As an advocate for openness, I had an idea to make a project out of the government of Canada’s Open Data initiative to take a look at how my local MP voted on various pieces of legislation. It turns out though that this was not necessary due to how easy it was to find this information on the government’s own website. In this article, I will explain how you can do the same.
1. Find Your Representative
The first step in this process is to find who your representative is. To do so, go to the government’s own website ourcommons.ca’s search tool.
Simply type in your postal code in the search box to find out who your MP is.
2. Their Voting Record
Every MP’s voting record is public knowledge, and it is available nice and simple in a table on that MP’s page. For example, this is a link to Pierre Poilievre’s voting record.
To find your MP’s voting record, do step one, then: After the Overview, and Seat in The House sections, there are three tabs, Roles, Work, and Contact. Click on work. At the bottom of that tab is a link which says Chamber Votes. This will open a small window with some recent votes by this politician. If you want to see all their votes, there is a button at the bottom named All Votes by This Member.

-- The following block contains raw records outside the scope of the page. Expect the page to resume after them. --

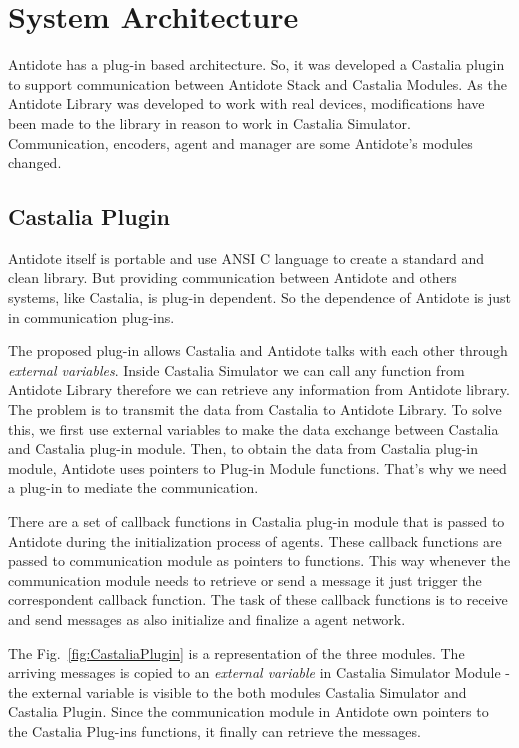 \section{System Architecture}

Antidote has a plug-in based architecture. So, it was developed a Castalia plugin to support communication between Antidote Stack and Castalia Modules. As the Antidote Library was developed to work with real devices, modifications have been made to the library in reason to work in Castalia Simulator. Communication, encoders, agent and manager are some Antidote's modules changed.

\subsection{Castalia Plugin}

Antidote itself is portable and use ANSI C language to create a standard and clean library. But providing communication between Antidote and others systems, like Castalia, is plug-in dependent. So the dependence of Antidote is just in communication plug-ins.

The proposed plug-in allows Castalia and Antidote talks with each other through \textit{external variables}. Inside Castalia Simulator we can call any function from Antidote Library therefore we can retrieve any information from Antidote library. The problem is to transmit the data from Castalia to Antidote Library. To solve this, we first use external variables to make the data exchange between Castalia and Castalia plug-in module. Then, to obtain the data from Castalia plug-in module, Antidote uses pointers to Plug-in Module functions. That's why we need a plug-in to mediate the communication. 

There are a set of callback functions in Castalia plug-in module that is passed to Antidote during the initialization process of agents. These callback functions are passed to communication module as pointers to functions. This way whenever the communication module needs to retrieve or send a message it just trigger the correspondent callback function. The task of these callback functions is to receive and send messages as also initialize and finalize a agent network.

The Fig.~\ref{fig:CastaliaPlugin} is a representation of the three modules. The arriving messages is copied to an \textit{external variable} in Castalia Simulator Module - the external variable is visible to the both modules Castalia Simulator and Castalia Plugin. Since the communication module in Antidote own pointers to the Castalia Plug-ins functions, it finally can retrieve the messages.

Tada! You can now keep your local MP accountable for anything you do or do not support.
3. Bill Details
If you want to get into the nitty gritty, once you open a specific bill, you can actually find out the status of said bill, or read the actual text by clicking the View this Bill on LEGISinfo button.
Both the status of the bill, and a link to a PDF document containing the bilingual text of the bill are visible in the main body of the page.
I thought this was pretty cool! It was way simpler than I thought it would be.